Engineering Contradictions & Design Principles
Engineering Contradiction Analysis
1Reliability
If sensors remain active at all times to ensure high sensitivity and readiness, then detection reliability is improved, but energy consumption increases significantly
Solution Approach 1:
The patent implements dynamic operation modes for sensors, allowing them to switch between active detection states and low-power states based on environmental conditions and event likelihood. Sensors adjust their operational parameters in real-time rather than maintaining constant high-sensitivity operation, resolving the contradiction between continuous readiness and energy conservation.
Solution Approach 2:
The system changes operational parameters of sensors based on detected conditions, adjusting sensitivity thresholds, sampling rates, and activation states dynamically. This allows the system to maintain adequate detection reliability while reducing energy consumption during periods of low activity or when environmental conditions indicate lower risk.
2Measurement precision
If a central hub processes all sensor signals to ensure comprehensive monitoring, then detection accuracy is improved, but computational complexity and system cost increase
Solution Approach 1:
The patent divides the monitoring system into autonomous sensor nodes that each perform local signal processing and event assessment. Instead of one central hub processing all data, each sensor independently evaluates its own detections and communicates only relevant findings to neighbors, distributing computational complexity and reducing system cost while maintaining detection accuracy.
Solution Approach 2:
Sensor nodes are equipped with embedded processing capabilities that allow them to autonomously assess their own detection signals, filter false positives, and make local decisions about when to activate or communicate.
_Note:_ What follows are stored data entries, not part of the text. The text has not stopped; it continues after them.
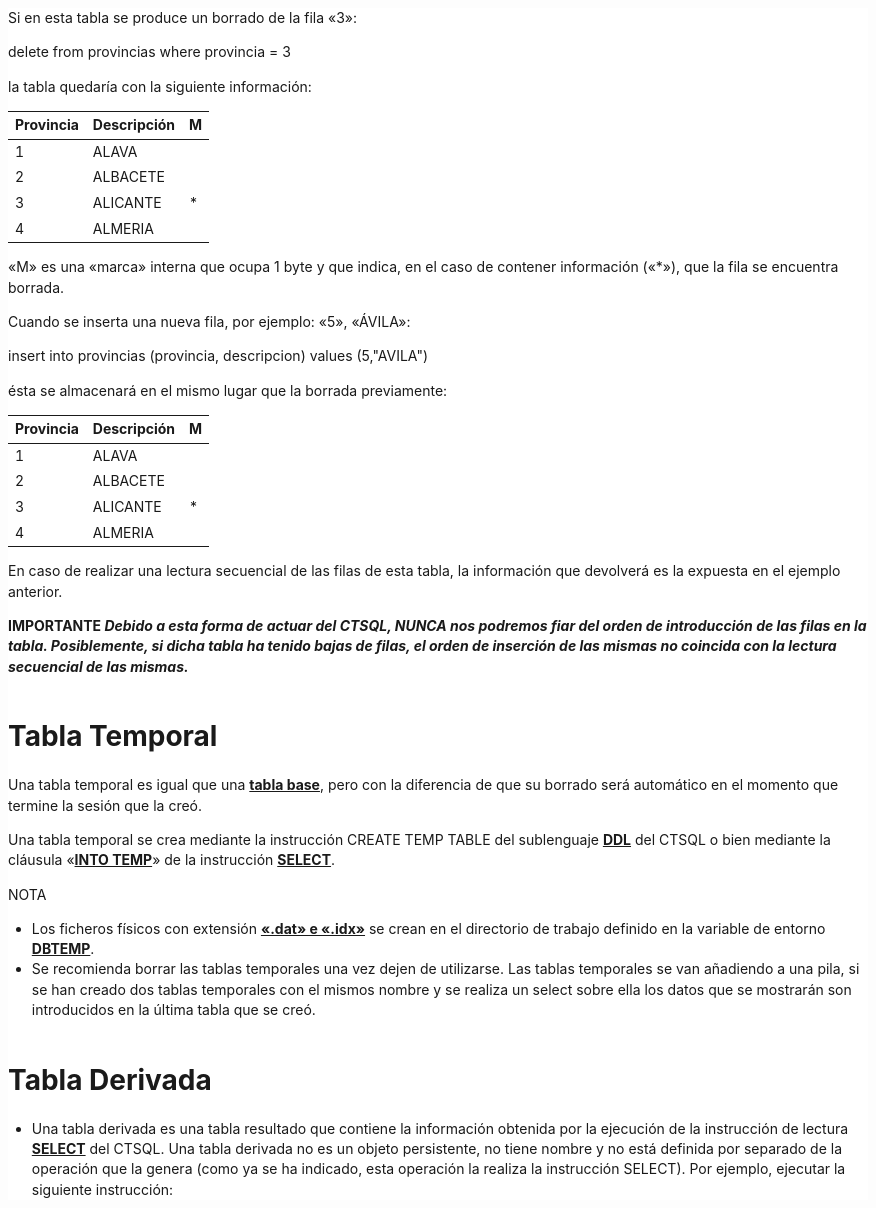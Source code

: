 Si en esta tabla se produce un borrado de la fila «3»: 

delete from provincias where provincia = 3 

la tabla quedaría con la siguiente información: 

|**Provincia**|**Descripción**|**M**|
| :- | :- | :- |
|1|ALAVA | |
|2|ALBACETE| |
|3|ALICANTE|\*|
|4|ALMERIA| |

«M» es una «marca» interna que ocupa 1 byte y que indica, en el caso de contener información («\*»), que la fila se encuentra borrada. 

Cuando se inserta una nueva fila, por ejemplo: «5», «ÁVILA»: 

insert into provincias (provincia, descripcion) values (5,"AVILA") 

ésta se almacenará en el mismo lugar que la borrada previamente: 

|**Provincia**|**Descripción**|**M**|
| :- | :- | :- |
|1|ALAVA | |
|2|ALBACETE| |
|3|ALICANTE|\*|
|4|ALMERIA| |

En caso de realizar una lectura secuencial de las filas de esta tabla, la información que devolverá es la expuesta en el ejemplo anterior. 

**IMPORTANTE 
*Debido a esta forma de actuar del CTSQL, NUNCA nos podremos fiar del orden de introducción de las filas en la tabla. Posiblemente, si dicha tabla ha tenido bajas de filas, el orden de inserción de las mismas no coincida con la lectura secuencial de las mismas.*** 
# <a name="chmtopic64"></a>Tabla Temporal
Una tabla temporal es igual que una [**tabla base**](#chmtopic4), pero con la diferencia de que su borrado será automático en el momento que termine la sesión que la creó. 

Una tabla temporal se crea mediante la instrucción CREATE TEMP TABLE del sublenguaje [**DDL**](#chmtopic8) del CTSQL o bien mediante la cláusula «[**INTO TEMP**](#chmtopic65)» de la instrucción [**SELECT**](#chmtopic15). 

NOTA 

- Los ficheros físicos con extensión [**«.dat» e «.idx»**](#chmtopic59) se crean en el directorio de trabajo definido en la variable de entorno [**DBTEMP**](#chmtopic66).
- Se recomienda borrar las tablas temporales una vez dejen de utilizarse. Las tablas temporales se van añadiendo a una pila, si se han creado dos tablas temporales con el mismos nombre y se realiza un select sobre ella los datos que se mostrarán son introducidos en la última tabla que se creó. 
# <a name="chmtopic14"></a>Tabla Derivada
- Una tabla derivada es una tabla resultado que contiene la información obtenida por la ejecución de la instrucción de lectura [**SELECT**](#chmtopic15) del CTSQL. Una tabla derivada no es un objeto persistente, no tiene nombre y no está definida por separado de la operación que la genera (como ya se ha indicado, esta operación la realiza la instrucción SELECT). Por ejemplo, ejecutar la siguiente instrucción:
This self-service approach reduces the burden on centralized processing and simplifies the overall system architecture.
3Measurement precision
If sensors operate in high-sensitivity mode continuously to ensure accurate event detection, then measurement precision is improved, but power consumption increases
Solution Approach 1:
The patent implements periodic sampling and event-driven activation where sensors switch between high-sensitivity detection modes and low-power states. Sensors activate at regular intervals or in response to triggering conditions, maintaining measurement precision when needed while consuming minimal power during idle periods between events.
Data Source
AI summary
A sensor network comprising a first sensor (104) and a second sensor (101, 108), characterized in that: the first sensor (104) and the second sensor (101, 108) are configured to detect an event and to generate a message (M1, M2, M3) corresponding to the detected event; and wherein the sensor network is configured to provide an assessment of the message (M1) from the first sensor (104) based on the message (M2, M3) from the second sensor (101, 108).